I have set a goal of raising $4,000 prior to and during my 24-hour race to support STEM outreach programs at the Air Force Academy in Colorado Springs. I want to show my support to the next generation of leaders who will sacrifice – and some will sacrifice it all -- for all of us.
How I got to this point
I am 48 years old and served in the U.S. Air Force for almost 21 years. The military gave me direction and purpose in life when I was in dire need of both. I enlisted in 1992 and as time went on I realized the military and I were a perfect fit. I was born for it. I relished being a part of something larger than myself. I loved serving, and I loved protecting the American way of life. I took pride in defending those whom I did not know and would have gladly given my life for anyone if that need ever arrived.
The Air Force became a passion, and I fully embraced the “Integrity First, Service Before Self and Excellence in all We Do” mindset. Throughout my time in the Air Force, I continually found new ways to challenge myself. I retired in 2012 and nothing will ever truly replace what I found in the Air Force.

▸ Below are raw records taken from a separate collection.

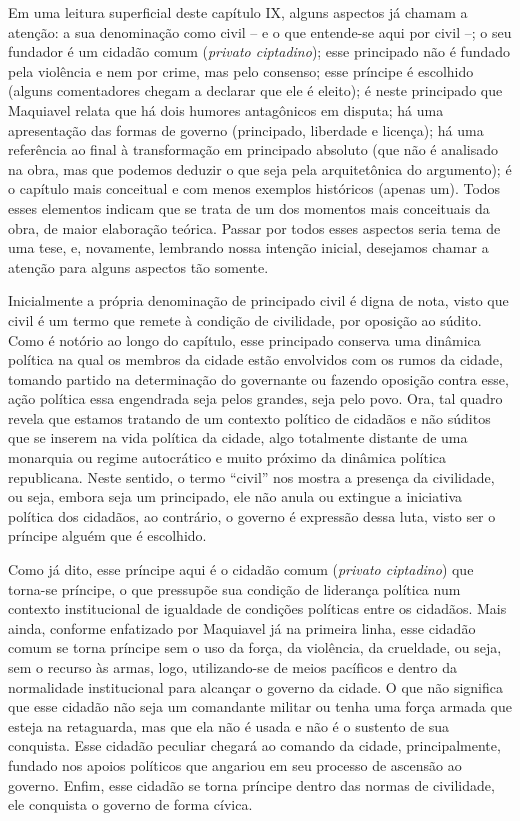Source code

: Em uma leitura superficial deste capítulo IX, alguns aspectos já chamam
a atenção: a sua denominação como civil -- e o que entende-se aqui por
civil --; o seu fundador é um cidadão comum (\emph{privato ciptadino});
esse principado não é fundado pela violência e nem por crime, mas pelo
consenso; esse príncipe é escolhido (alguns comentadores chegam a
declarar que ele é eleito); é neste principado que Maquiavel relata que
há dois humores antagônicos em disputa; há uma apresentação das formas
de governo (principado, liberdade e licença); há uma referência ao final
à transformação em principado absoluto (que não é analisado na obra, mas
que podemos deduzir o que seja pela arquitetônica do argumento); é o
capítulo mais conceitual e com menos exemplos históricos (apenas um).
Todos esses elementos indicam que se trata de um dos momentos mais
conceituais da obra, de maior elaboração teórica. Passar por todos esses
aspectos seria tema de uma tese, e, novamente, lembrando nossa intenção
inicial, desejamos chamar a atenção para alguns aspectos tão somente.

Inicialmente a própria denominação de principado civil é digna de nota,
visto que civil é um termo que remete à condição de civilidade, por
oposição ao súdito. Como é notório ao longo do capítulo, esse principado
conserva uma dinâmica política na qual os membros da cidade estão
envolvidos com os rumos da cidade, tomando partido na determinação do
governante ou fazendo oposição contra esse, ação política essa
engendrada seja pelos grandes, seja pelo povo. Ora, tal quadro revela
que estamos tratando de um contexto político de cidadãos e não súditos
que se inserem na vida política da cidade, algo totalmente distante de
uma monarquia ou regime autocrático e muito próximo da dinâmica política
republicana. Neste sentido, o termo ``civil'' nos mostra a presença da
civilidade, ou seja, embora seja um principado, ele não anula ou
extingue a iniciativa política dos cidadãos, ao contrário, o governo é
expressão dessa luta, visto ser o príncipe alguém que é escolhido.

Como já dito, esse príncipe aqui é o cidadão comum (\emph{privato
ciptadino}) que torna-se príncipe, o que pressupõe sua condição de
liderança política num contexto institucional de igualdade de condições
políticas entre os cidadãos. Mais ainda, conforme enfatizado por
Maquiavel já na primeira linha, esse cidadão comum se torna príncipe sem
o uso da força, da violência, da crueldade, ou seja, sem o recurso às
armas, logo, utilizando-se de meios pacíficos e dentro da normalidade
institucional para alcançar o governo da cidade. O que não significa que
esse cidadão não seja um comandante militar ou tenha uma força armada
que esteja na retaguarda, mas que ela não é usada e não é o sustento de
sua conquista. Esse cidadão peculiar chegará ao comando da cidade,
principalmente, fundado nos apoios políticos que angariou em seu
processo de ascensão ao governo. Enfim, esse cidadão se torna príncipe
dentro das normas de civilidade, ele conquista o governo de forma
cívica.

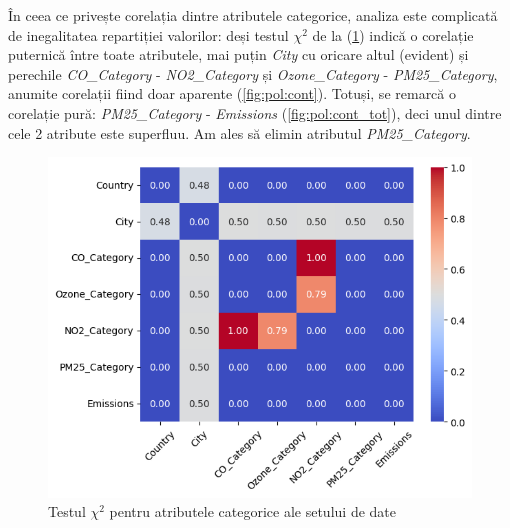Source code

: \documentclass{article}
\begin{document}
În ceea ce privește corelația dintre atributele categorice, analiza este 
complicată de inegalitatea repartiției valorilor: deși testul $\chi^2$ de la 
(\ref{fig:pol:chi2}) indică o corelație puternică între toate atributele, mai
puțin \textit{City} cu oricare altul (evident) și perechile 
\textit{CO\_Category} - \textit{NO2\_Category} și \textit{Ozone\_Category} - 
\textit{PM25\_Category}, anumite corelații fiind doar aparente 
(\ref{fig:pol:cont}). Totuși, se remarcă o corelație pură: 
\textit{PM25\_Category} - \textit{Emissions} (\ref{fig:pol:cont_tot}), deci unul
dintre cele 2 atribute este superfluu. Am ales să elimin atributul 
\textit{PM25\_Category}.

\begin{figure}[htb]
    \centering
    \includegraphics[scale=0.7]{air_pollution/analysis/correlation/chi2.png}
    \caption{Testul $\chi^2$ pentru atributele categorice ale setului de date}
    \label{fig:pol:chi2}
\end{figure}
\end{document}

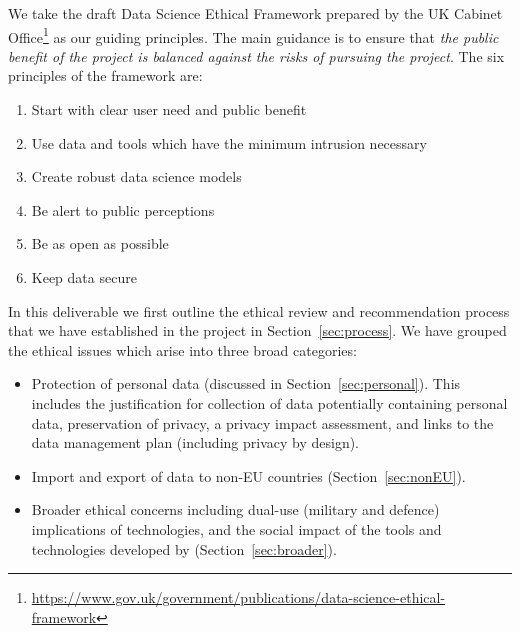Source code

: We take the draft Data Science Ethical Framework  prepared by the UK Cabinet Office\footnote{\url{https://www.gov.uk/government/publications/data-science-ethical-framework}} as our guiding principles.  The main guidance is to ensure that \emph{the public benefit of the project is balanced against the risks of pursuing the project}.  The six principles of the framework are:
\begin{enumerate}
    \item Start with clear user need and public benefit
    \item Use data and tools which have the minimum intrusion necessary
    \item Create robust data science models
    \item Be alert to public perceptions
    \item Be as open as possible
    \item Keep data secure
\end{enumerate}

In this deliverable we first outline the ethical review and recommendation process that we have established in the \project project in Section~\ref{sec:process}.  We have grouped the ethical issues which arise into three broad categories:

\begin{itemize}
    \item Protection of personal data (discussed in Section~\ref{sec:personal}).  This includes the justification for collection of data potentially containing personal data, preservation of privacy, a privacy impact assessment, and links to the data management plan (including privacy by design).
    
    \item Import and export of data to non-EU countries (Section~\ref{sec:nonEU}).
    
    \item Broader ethical concerns including dual-use  (military and defence) implications of \project technologies, and the social impact of the tools and technologies developed by \project (Section~\ref{sec:broader}).
\end{itemize}

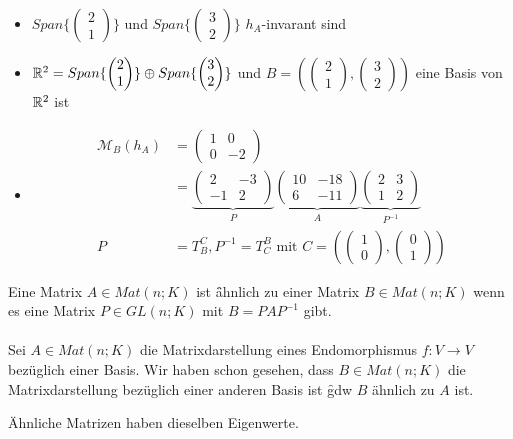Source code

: \begin{itemize}
 \item $Span\{\begin{pmatrix} 2 \\ 1\end{pmatrix}\}$ und $Span\{\begin{pmatrix} 3 \\ 2\end{pmatrix}\}$ $h_A$-invarant sind
 \item $\mathbb{R}^2 = Span\{\begin{pmatrix} 2 \\ 1\end{pmatrix}\} \oplus Span\{\begin{pmatrix} 3 \\ 2\end{pmatrix}\}$ und $B = \left( \begin{pmatrix} 2 \\ 1\end{pmatrix},\begin{pmatrix} 3 \\ 2\end{pmatrix} \right)$ eine Basis von $\mathbb{R}^2$ ist
 \item 
\begin{align}
\mathcal{M}_B (h_A) &= \begin{pmatrix} 1 & 0 \\ 0 & -2\end{pmatrix} \\
&= \underbrace{\begin{pmatrix} 2 & -3 \\ -1 & 2\end{pmatrix}}_{P} \underbrace{\begin{pmatrix} 10 & -18 \\ 6 & -11\end{pmatrix}}_{A} \underbrace{\begin{pmatrix} 2 & 3 \\ 1 & 2\end{pmatrix}}_{P^{-1}} \\
P &= T_{B}^{C}, P^{-1} = T_{C}^{B} \text{ mit } C = \left( \begin{pmatrix} 1 \\ 0 \end{pmatrix}, \begin{pmatrix} 0 \\ 1 \end{pmatrix}\right)
\end{align}
\end{itemize}
Eine Matrix $A \in Mat(n;K)$ ist \f{ähnlich} zu einer Matrix $B \in Mat(n;K)$ wenn es eine Matrix $P \in GL(n;K)$ mit $B = PAP^{-1}$ gibt. \\\\
Sei $A \in Mat(n;K)$ die Matrixdarstellung eines Endomorphismus $f: V \rightarrow V$ bezüglich einer Basis. Wir haben schon gesehen, dass $B \in Mat(n;K)$ die Matrixdarstellung bezüglich einer anderen Basis ist \f{gdw} $B$ ähnlich zu $A$ ist.
\label{lemma221}
\begin{lemma} %

Ähnliche Matrizen haben dieselben Eigenwerte.
\end{lemma}
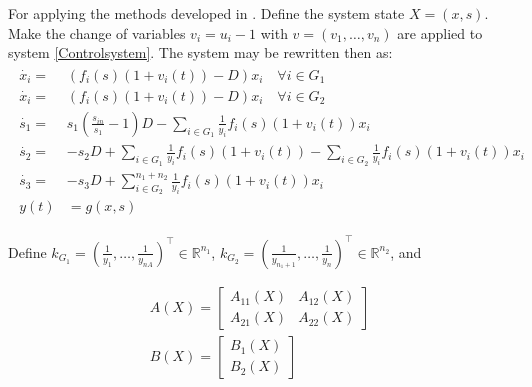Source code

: \documentclass[3p,times]{elsarticle}
\newcommand{\R}{\mathbb{R}}
\begin{document}
For applying the methods developed in \cite{Cimen2004}. Define the system state $X = (x,s)$. Make the change of variables $v_i = u_i - 1$ with $v = (v_1,\dots,v_n)$ are applied to system \eqref{Controlsystem}. The system may be rewritten then as:
\begin{align} 
\begin{array}{cl}
\dot{x_i} =& \left(f_i(s)(1+v_i(t)) -D \right)x_i \quad \forall i \in G_1\\
\dot{x_i} =& \left(f_i(s)(1+v_i(t)) -D \right)x_i \quad \forall i \in G_2\\
\dot{s_1} =& \displaystyle s_1\left(\frac{s_{in}}{s_1}-1\right)D-\sum\limits_{i \in G_1}\frac{1}{y_i}f_i(s)(1+v_i(t)) x_i  \\
\dot{s_2} = & \displaystyle -s_2D+\sum\limits_{i \in G_1}\frac{1}{y_i}f_i(s)(1+v_i(t))	-\sum\limits_{i \in G_2}\frac{1}{y_i}f_i(s)(1+v_i(t)) x_i  \\
\dot{s_3} =&  \displaystyle -s_3D+\sum\limits_{i \in G_2}^{n_1+n_2}\frac{1}{y_i}f_i(s)(1+v_i(t)) x_i \\
y(t) & = g(x,s)
\end{array}
\end{align}	

Define $k_{G_1} = \left ( \frac{1}{y_1},\dots,\frac{1}{y_{nA}}\right )^\top \in \R^{n_1}$,  $k_{G_2} = \left(\frac{1}{y_{n_1+1}},\dots,\frac{1}{y_{n}}\right )^\top \in \R^{n_2}$, and

\begin{align}
\label{A_matrix} A\left (X\right) = \begin{bmatrix}
A_{11}(X) & A_{12}(X) \\ A_{21}(X) & A_{22}(X)
\end{bmatrix} \\
\label{B_matrix} B\left (X\right) = \begin{bmatrix}
B_1(X) \\ B_2(X)
\end{bmatrix} 
\end{align}
\end{document}
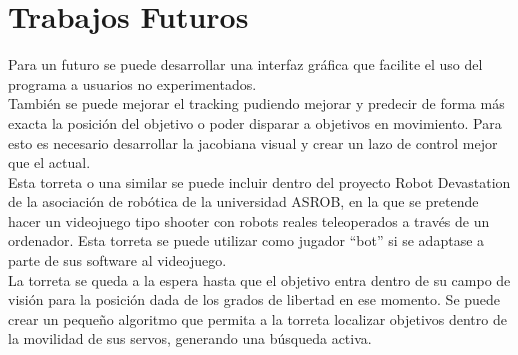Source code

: \newpage


\section{Trabajos Futuros}
Para un futuro se puede desarrollar una interfaz gráfica que facilite el uso del programa a usuarios no experimentados.\\

También se puede mejorar el tracking pudiendo mejorar y predecir de forma más exacta la posición del objetivo o poder disparar a objetivos en movimiento. Para esto es necesario desarrollar la jacobiana visual y crear un lazo de control mejor que el actual.\\

Esta torreta o una similar se puede incluir dentro del proyecto Robot Devastation de la asociación de robótica de la universidad ASROB, en la que se pretende hacer un videojuego tipo shooter con robots reales teleoperados a través de un ordenador. Esta torreta se puede utilizar como jugador “bot” si se adaptase a parte de sus software al videojuego.\\

La torreta se queda a la espera hasta que el objetivo entra dentro de su campo de visión para la posición dada de los grados de libertad en ese momento. Se puede crear un pequeño algoritmo que permita a la torreta localizar objetivos dentro de la movilidad de sus servos, generando una búsqueda activa.\\
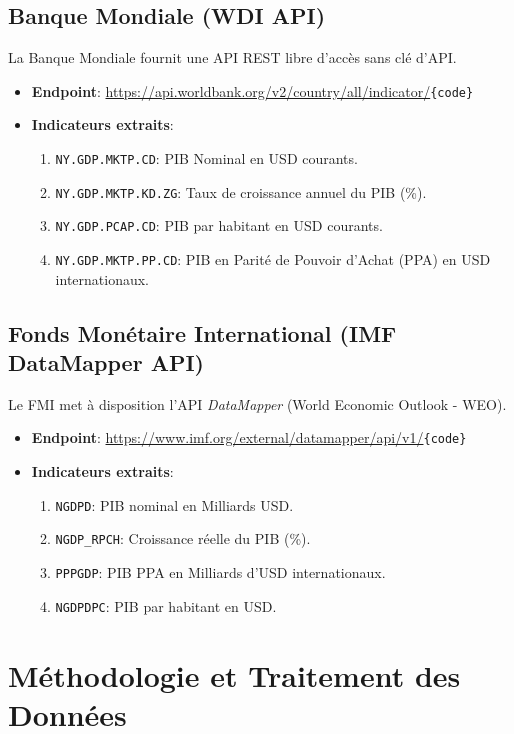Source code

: \documentclass[11pt,a4paper]{article}
\begin{document}
\subsection{Banque Mondiale (WDI API)}
La Banque Mondiale fournit une API REST libre d'accès sans clé d'API.
\begin{itemize}
    \item \textbf{Endpoint}: \url{https://api.worldbank.org/v2/country/all/indicator/}\texttt{\{code\}}
    \item \textbf{Indicateurs extraits}:
    \begin{enumerate}
        \item \texttt{NY.GDP.MKTP.CD}: PIB Nominal en USD courants.
        \item \texttt{NY.GDP.MKTP.KD.ZG}: Taux de croissance annuel du PIB (\%).
        \item \texttt{NY.GDP.PCAP.CD}: PIB par habitant en USD courants.
        \item \texttt{NY.GDP.MKTP.PP.CD}: PIB en Parité de Pouvoir d'Achat (PPA) en USD internationaux.
    \end{enumerate}
\end{itemize}

\subsection{Fonds Monétaire International (IMF DataMapper API)}
Le FMI met à disposition l'API \textit{DataMapper} (World Economic Outlook - WEO).
\begin{itemize}
    \item \textbf{Endpoint}: \url{https://www.imf.org/external/datamapper/api/v1/}\texttt{\{code\}}
    \item \textbf{Indicateurs extraits}:
    \begin{enumerate}
        \item \texttt{NGDPD}: PIB nominal en Milliards USD.
        \item \texttt{NGDP\_RPCH}: Croissance réelle du PIB (\%).
        \item \texttt{PPPGDP}: PIB PPA en Milliards d'USD internationaux.
        \item \texttt{NGDPDPC}: PIB par habitant en USD.
    \end{enumerate}
\end{itemize}

\section{Méthodologie et Traitement des Données}
\end{document}
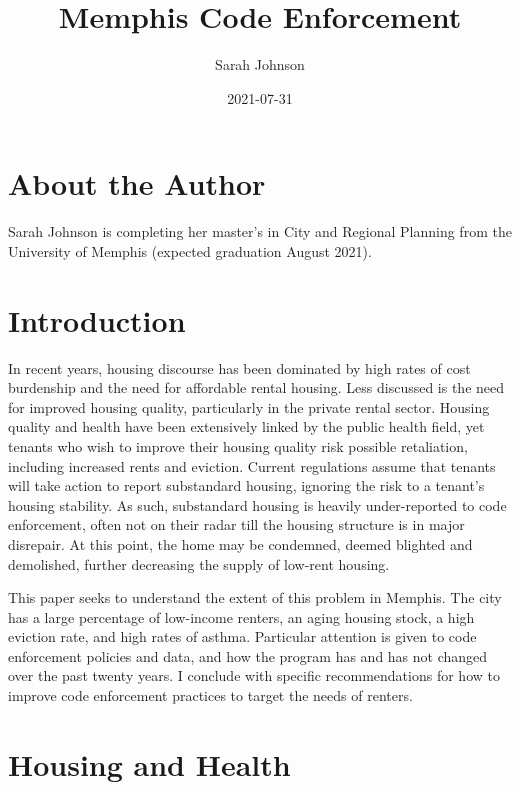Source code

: \documentclass[
]{book}
\title{Memphis Code Enforcement}
\author{Sarah Johnson}
\date{2021-07-31}
\begin{document}
\maketitle

{
\setcounter{tocdepth}{1}
\tableofcontents
}
\hypertarget{about-the-author}{%
\chapter*{About the Author}\label{about-the-author}}

Sarah Johnson is completing her master's in City and Regional Planning from the University of Memphis (expected graduation August 2021).

\hypertarget{intro}{%
\chapter{Introduction}\label{intro}}

In recent years, housing discourse has been dominated by high rates of cost burdenship and the need for affordable rental housing. Less discussed is the need for improved housing quality, particularly in the private rental sector. Housing quality and health have been extensively linked by the public health field, yet tenants who wish to improve their housing quality risk possible retaliation, including increased rents and eviction. Current regulations assume that tenants will take action to report substandard housing, ignoring the risk to a tenant's housing stability. As such, substandard housing is heavily under-reported to code enforcement, often not on their radar till the housing structure is in major disrepair. At this point, the home may be condemned, deemed blighted and demolished, further decreasing the supply of low-rent housing.

This paper seeks to understand the extent of this problem in Memphis. The city has a large percentage of low-income renters, an aging housing stock, a high eviction rate, and high rates of asthma. Particular attention is given to code enforcement policies and data, and how the program has and has not changed over the past twenty years. I conclude with specific recommendations for how to improve code enforcement practices to target the needs of renters.

\hypertarget{housing-and-health}{%
\chapter{Housing and Health}\label{housing-and-health}}
\end{document}
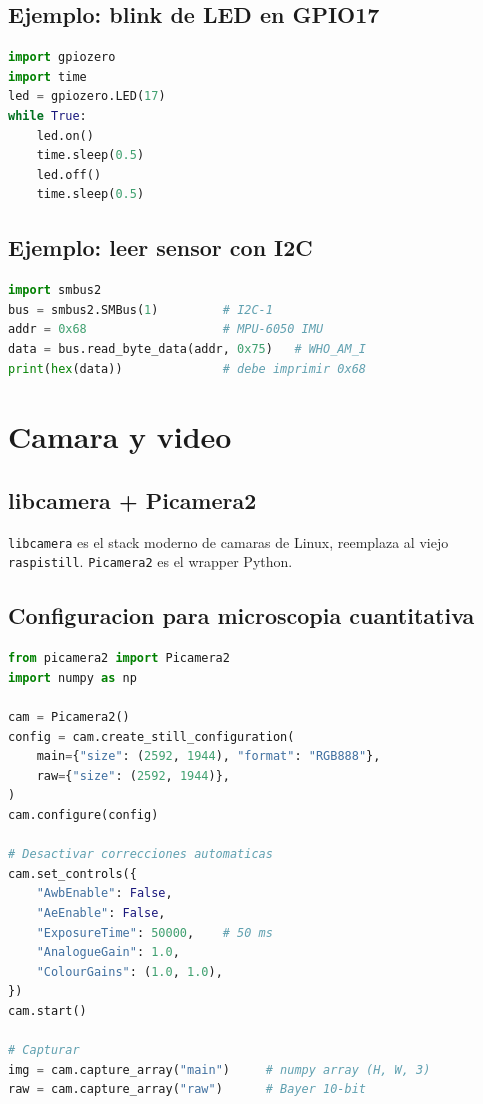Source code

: \documentclass[11pt,a4paper,oneside]{report}
\begin{document}
\section{Ejemplo: blink de LED en GPIO17}

\begin{lstlisting}[language=python]
import gpiozero
import time
led = gpiozero.LED(17)
while True:
    led.on()
    time.sleep(0.5)
    led.off()
    time.sleep(0.5)
\end{lstlisting}

\section{Ejemplo: leer sensor con I2C}

\begin{lstlisting}[language=python]
import smbus2
bus = smbus2.SMBus(1)         # I2C-1
addr = 0x68                   # MPU-6050 IMU
data = bus.read_byte_data(addr, 0x75)   # WHO_AM_I
print(hex(data))              # debe imprimir 0x68
\end{lstlisting}

\chapter{Camara y video}

\section{libcamera + Picamera2}

\texttt{libcamera} es el stack moderno de camaras de Linux, reemplaza al viejo
\texttt{raspistill}. \texttt{Picamera2} es el wrapper Python.

\section{Configuracion para microscopia cuantitativa}

\begin{lstlisting}[language=python]
from picamera2 import Picamera2
import numpy as np

cam = Picamera2()
config = cam.create_still_configuration(
    main={"size": (2592, 1944), "format": "RGB888"},
    raw={"size": (2592, 1944)},
)
cam.configure(config)

# Desactivar correcciones automaticas
cam.set_controls({
    "AwbEnable": False,
    "AeEnable": False,
    "ExposureTime": 50000,    # 50 ms
    "AnalogueGain": 1.0,
    "ColourGains": (1.0, 1.0),
})
cam.start()

# Capturar
img = cam.capture_array("main")     # numpy array (H, W, 3)
raw = cam.capture_array("raw")      # Bayer 10-bit
\end{lstlisting}
\end{document}
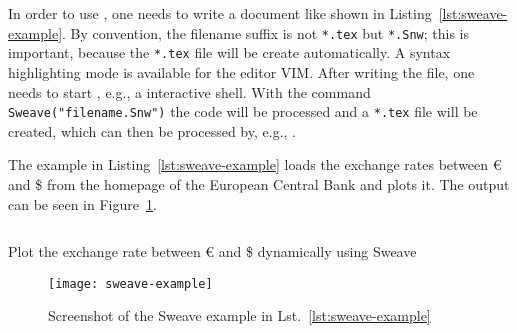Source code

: In order to use , one needs to write a document like shown in
Listing~\ref{lst:sweave-example}.  By convention, the filename suffix is not
\texttt{*.tex} but \texttt{*.Snw}; this is important, because the \texttt{*.tex}
file will be create automatically.  A syntax highlighting mode is available for
the editor VIM\@.  After writing the file, one needs to start ,
e.g., a  interactive shell.  With the command
\texttt{Sweave("filename.Snw")} the  code will be processed
and a \texttt{*.tex} file will be created, which can then be processed by, e.g.,
.

The example in Listing~\ref{lst:sweave-example} loads the exchange rates between
\euro{} and \$ from the homepage of the European Central Bank and plots it. The
output can be seen in Figure~\ref{fig:sweave-example}.

\begin{listing}[H]
  \inputminted{latex}{../examples/sweave-example.Snw}
  \caption{Plot the exchange rate between \euro{} and \$ dynamically using
    Sweave}
  \label{lst:sweave-example}
\end{listing}
\begin{figure}[!t]
  \texttt{[image: sweave-example]}
  \caption{Screenshot of the Sweave example in Lst.~\ref{lst:sweave-example}}
  \label{fig:sweave-example}
\end{figure}
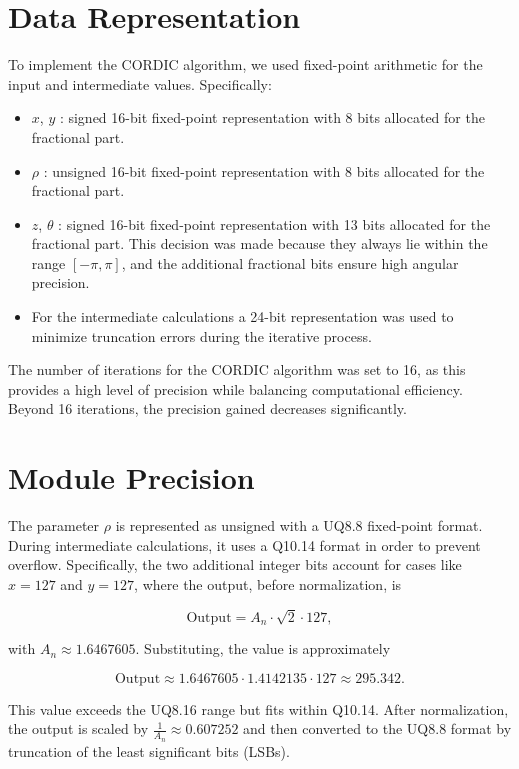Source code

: \section{Data Representation}

To implement the CORDIC algorithm, we used fixed-point arithmetic for the input and intermediate values. Specifically:

\begin{itemize}
    \item \( x \), \( y \) : signed 16-bit fixed-point representation with 8 bits allocated for the fractional part.
    \item \( \rho \) : unsigned 16-bit fixed-point representation with 8 bits allocated for the fractional part.
    \item \( z \), \( \theta \) : signed 16-bit fixed-point representation with 13 bits allocated for the fractional part. This decision was made because they always lie within the range \( [-\pi, \pi] \), and the additional fractional bits ensure high angular precision.
    \item For the intermediate calculations a 24-bit representation was used to minimize truncation errors during the iterative process.
\end{itemize}

The number of iterations for the CORDIC algorithm was set to 16, as this provides a high level of precision while balancing computational efficiency. Beyond 16 iterations, the precision gained decreases significantly.

\section{Module Precision}
The parameter \( \rho \) is represented as unsigned with a UQ8.8 fixed-point format. During intermediate calculations, it uses a Q10.14 format in order to prevent overflow. Specifically, the two additional integer bits account for cases like \( x = 127 \) and \( y = 127 \), where the output, before normalization, is

\[
\text{Output} = A_n \cdot \sqrt{2} \cdot 127,
\]

with \( A_n \approx 1.6467605 \). Substituting, the value is approximately 

\[
\text{Output} \approx 1.6467605 \cdot 1.4142135 \cdot 127 \approx 295.342.
\]

This value exceeds the UQ8.16 range but fits within Q10.14. After normalization, the output is scaled by \( \frac{1}{A_n} \approx 0.607252 \) and then converted to the UQ8.8 format by truncation of the least significant bits (LSBs).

I was always fit and had a history of running. I ran track and cross country in high school and continued running during my time in the Air Force. In 2017 I decided to train for a marathon. My sister had run the Detroit Marathon, and she inspired me to put my hat in the ring. I met my future wife on Barr Trail training for the Pikes Peak Marathon, while she was training for the Pikes Peak Ascent. She showed me how to train properly ,and I credit her with getting me to the point I am today. The training was grueling; there were times when I was building up to 20 miles and beyond, and I felt I could not go on any farther. I toed the line of my first marathon in November 2017. It was a brutal experience, and I almost quit the race. I did not quit, and by the time I crossed the finish line I knew I was hooked. I had found my new passion! My need to constantly challenge myself did not end with my Air Force career.
My second marathon was in April 2018, and I qualified for the Boston Marathon. My wife and I ran the Pikes Peak Marathon in 2018, and I have now run 10 marathons. The military provided so much and took me all over the globe. Running has taken me all over the country. I continue to challenge myself through running, and I am training to break the three-hour mark for the marathon. I also decided to see what my body and my spirit could accomplish. I ran my first ultramarathon in Moab, Utah, in November 2020, 31.1 miles. I will run my second ultra in July.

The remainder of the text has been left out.